Since the release of Super Smash Bros. for Wii U, Nintendo has sold a line of amiibo figures for many major game releases. Amiibo tout functionality across multiple games as their major selling point, but many Nintendo games only have limited uses for amiibo. Smash 3DS, Smash Wii U and Super Smash Bros. Ultimate have taken amiibo functionality in a different direction: they allow you to train through demonstration a semi-unique artificial intelligence opponent.

A few months after the initial release of amiibo, enough people became interested in the science and functionality of these amiibo opponents, and found each other through the internet.
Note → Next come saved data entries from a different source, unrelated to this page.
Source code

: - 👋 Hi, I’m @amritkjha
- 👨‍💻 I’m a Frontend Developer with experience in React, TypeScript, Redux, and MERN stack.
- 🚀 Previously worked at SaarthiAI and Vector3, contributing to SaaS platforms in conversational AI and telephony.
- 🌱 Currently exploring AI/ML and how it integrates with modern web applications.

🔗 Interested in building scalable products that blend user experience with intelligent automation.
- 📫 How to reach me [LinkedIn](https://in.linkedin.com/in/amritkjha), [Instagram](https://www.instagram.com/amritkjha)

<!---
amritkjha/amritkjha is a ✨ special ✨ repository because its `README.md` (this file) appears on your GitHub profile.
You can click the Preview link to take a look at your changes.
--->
They formed the Amiibo Dojo as the main hub of competitive amiibo tournaments and research. In fact, it still stands today under the name, and remains the largest and most in-depth hub of amiibo information, most notably the official amiibo tier list and an exhaustive set of amiibo training guides. All competitive amiibo tournaments are run through the, and most of the casual ones do too. Some amiibo tournaments even have prize pools larger than regional in-person tournaments, with a $250 prize pool and custom amiibo being a typical reward for the victors.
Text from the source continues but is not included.